7 min read

We Made Every Sentence in Your Past Mistakes Searchable, Word by Word

Most vocab apps treat a saved sentence as one frozen string. Tap it, get a definition, or nothing. We split every saved sentence into the chunks that are actually worth studying, and let you tap any one of them to look it up — without leaving the card.

Quick answer: When SpeakShark catches a sentence-level mistake in your speaking session — like "I doing really well or I feel great" — most apps would save that as one opaque string and let you stare at it. We split every saved item into the phrases and words that are actually worth looking up, hide the boring function words, and turn each meaningful chunk into a clickable chip that opens the full dictionary popup. Try it on a free account — the Vocabulary tab in Library is where it lives.

I want to talk about a small UX detail in SpeakShark that I think makes a disproportionate difference to how much learners actually use their saved mistakes — and why it took us four iterations to get right.

The problem with sentence-length vocab items

When you finish a Daily Talk conversation, the AI saves your mistakes to your Vocabulary bank. Some of those mistakes are clean single-word substitutions:

I winned → ✓ I won

Easy. The card shows "won," you tap it, you get the dictionary entry, you move on.

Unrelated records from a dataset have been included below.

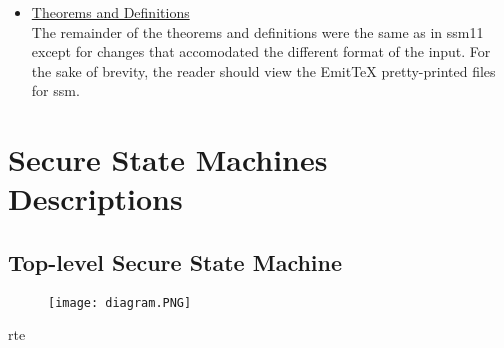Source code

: \begin{itemize}
 \item \underline{Theorems and Definitions}\\
  The remainder of the theorems and definitions were the same as in ssm11 except for changes that
  accomodated the different format of the input.  For the sake of brevity, the reader should view
  the EmitTeX pretty-printed files for ssm.
  
  \end{itemize}
 

\section{Secure State Machines Descriptions}
\label{sec:secure-state-mach}

\subsection{Top-level Secure State Machine}
\label{sec:top-level-secure}

\begin{figure}[h]
  \centering
  \texttt{[image: diagram.PNG]}
\end{figure}


rte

But a lot of mistakes aren't single words. They're sentence fragments:

"that i am doing well or that i feel great" → ✓ "that I'm doing really well, or that I feel great"

You can't look that up. A standard dictionary returns nothing useful for a clause that long. So historically, sentence-length cards just sat there — frozen text, no audio button, no lookup, no path forward for the learner.

The first version of our Vocabulary tab was honest about this: long items got a card with no interactivity. The user could read the correction, that was it. A big chunk of the bank was essentially dead text.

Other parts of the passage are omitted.